── Data shown ──
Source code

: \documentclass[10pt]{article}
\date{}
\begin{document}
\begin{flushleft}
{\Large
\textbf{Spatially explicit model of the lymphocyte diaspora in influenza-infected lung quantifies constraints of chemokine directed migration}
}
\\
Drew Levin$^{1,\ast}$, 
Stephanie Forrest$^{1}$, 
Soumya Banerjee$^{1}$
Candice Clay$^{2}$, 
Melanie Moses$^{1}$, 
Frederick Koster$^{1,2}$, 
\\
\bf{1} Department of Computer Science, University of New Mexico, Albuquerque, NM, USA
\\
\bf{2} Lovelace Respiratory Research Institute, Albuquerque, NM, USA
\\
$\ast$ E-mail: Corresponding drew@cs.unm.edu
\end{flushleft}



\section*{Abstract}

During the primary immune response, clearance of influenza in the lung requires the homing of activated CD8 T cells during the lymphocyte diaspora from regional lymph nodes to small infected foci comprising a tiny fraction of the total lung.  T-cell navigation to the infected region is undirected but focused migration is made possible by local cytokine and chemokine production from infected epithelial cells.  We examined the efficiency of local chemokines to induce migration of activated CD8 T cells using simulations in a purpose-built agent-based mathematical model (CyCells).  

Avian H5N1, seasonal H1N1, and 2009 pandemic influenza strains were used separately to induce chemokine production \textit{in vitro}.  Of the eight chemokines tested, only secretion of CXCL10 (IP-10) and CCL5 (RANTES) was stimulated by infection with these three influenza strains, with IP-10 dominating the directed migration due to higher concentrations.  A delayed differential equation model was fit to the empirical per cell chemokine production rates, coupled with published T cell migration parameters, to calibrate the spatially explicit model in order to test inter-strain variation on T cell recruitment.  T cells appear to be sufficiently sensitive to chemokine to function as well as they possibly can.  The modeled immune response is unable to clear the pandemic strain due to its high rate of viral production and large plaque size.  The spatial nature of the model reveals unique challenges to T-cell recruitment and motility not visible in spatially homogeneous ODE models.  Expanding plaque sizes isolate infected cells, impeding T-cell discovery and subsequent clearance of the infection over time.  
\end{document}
───
── Data shown ──
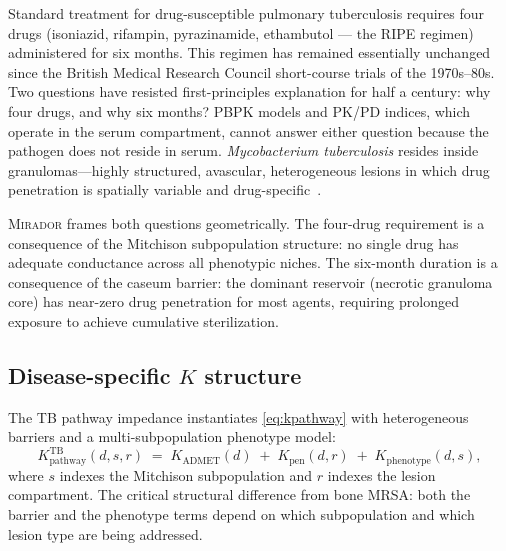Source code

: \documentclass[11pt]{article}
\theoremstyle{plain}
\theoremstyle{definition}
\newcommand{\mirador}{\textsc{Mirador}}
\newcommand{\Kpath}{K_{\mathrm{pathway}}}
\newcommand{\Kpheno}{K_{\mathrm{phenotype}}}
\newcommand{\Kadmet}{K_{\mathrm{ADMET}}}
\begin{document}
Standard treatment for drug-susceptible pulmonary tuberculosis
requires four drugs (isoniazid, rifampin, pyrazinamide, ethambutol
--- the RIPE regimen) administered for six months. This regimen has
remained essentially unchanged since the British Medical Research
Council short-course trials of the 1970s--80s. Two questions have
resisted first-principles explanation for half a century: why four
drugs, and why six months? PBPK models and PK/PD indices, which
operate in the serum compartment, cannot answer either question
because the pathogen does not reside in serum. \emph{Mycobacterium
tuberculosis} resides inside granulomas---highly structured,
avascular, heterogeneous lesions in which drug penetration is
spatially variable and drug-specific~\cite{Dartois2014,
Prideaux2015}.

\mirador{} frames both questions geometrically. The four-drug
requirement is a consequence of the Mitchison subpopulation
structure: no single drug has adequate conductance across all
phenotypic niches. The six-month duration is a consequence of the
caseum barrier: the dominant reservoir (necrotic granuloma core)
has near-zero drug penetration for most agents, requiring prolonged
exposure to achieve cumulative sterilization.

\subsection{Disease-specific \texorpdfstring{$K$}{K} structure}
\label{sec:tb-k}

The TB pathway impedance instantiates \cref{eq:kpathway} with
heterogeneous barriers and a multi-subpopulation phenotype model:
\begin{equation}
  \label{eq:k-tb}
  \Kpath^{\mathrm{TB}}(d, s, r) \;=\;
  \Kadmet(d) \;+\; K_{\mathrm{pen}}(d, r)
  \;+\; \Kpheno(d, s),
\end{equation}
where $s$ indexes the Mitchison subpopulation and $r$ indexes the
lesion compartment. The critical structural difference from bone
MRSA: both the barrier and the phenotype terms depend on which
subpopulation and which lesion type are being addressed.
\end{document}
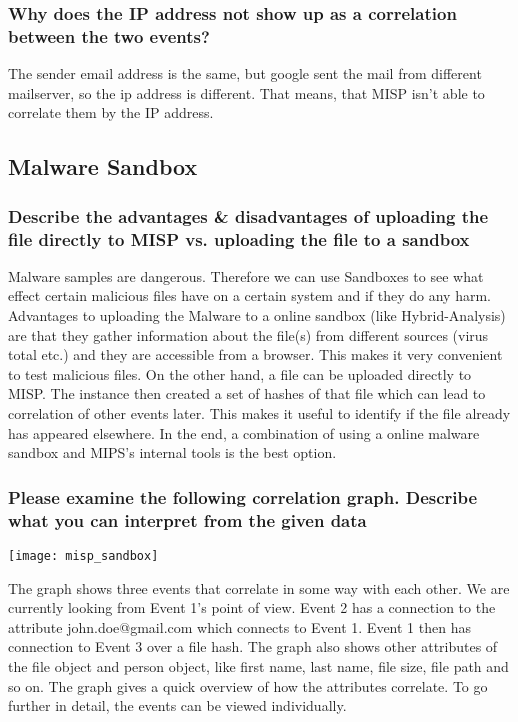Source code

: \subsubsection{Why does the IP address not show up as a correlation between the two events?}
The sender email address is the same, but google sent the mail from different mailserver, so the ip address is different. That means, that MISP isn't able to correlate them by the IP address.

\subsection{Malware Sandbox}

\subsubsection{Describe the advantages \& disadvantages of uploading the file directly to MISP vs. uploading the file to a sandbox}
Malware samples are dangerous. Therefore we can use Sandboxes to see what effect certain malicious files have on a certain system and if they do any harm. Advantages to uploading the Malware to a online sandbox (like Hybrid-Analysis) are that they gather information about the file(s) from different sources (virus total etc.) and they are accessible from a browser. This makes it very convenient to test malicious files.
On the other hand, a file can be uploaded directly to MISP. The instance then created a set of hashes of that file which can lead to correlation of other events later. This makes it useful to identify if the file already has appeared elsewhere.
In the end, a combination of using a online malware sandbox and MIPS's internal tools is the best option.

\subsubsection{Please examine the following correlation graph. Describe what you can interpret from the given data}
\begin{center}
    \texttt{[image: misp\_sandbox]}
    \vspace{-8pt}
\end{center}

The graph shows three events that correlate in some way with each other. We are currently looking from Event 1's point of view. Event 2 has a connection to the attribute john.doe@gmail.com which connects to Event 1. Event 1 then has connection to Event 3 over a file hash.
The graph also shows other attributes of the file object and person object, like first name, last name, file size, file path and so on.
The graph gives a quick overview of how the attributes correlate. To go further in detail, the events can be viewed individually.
───
Work required —
Reproduce exactly the section above that begins at the line containing "the advantages \&" and ends at the line containing "Malware samples are", leaving out all other lines.

The completed task —
\subsubsection{Describe the advantages \& disadvantages of uploading the file directly to MISP vs. uploading the file to a sandbox}
Malware samples are dangerous. Therefore we can use Sandboxes to see what effect certain malicious files have on a certain system and if they do any harm. Advantages to uploading the Malware to a online sandbox (like Hybrid-Analysis) are that they gather information about the file(s) from different sources (virus total etc.) and they are accessible from a browser. This makes it very convenient to test malicious files.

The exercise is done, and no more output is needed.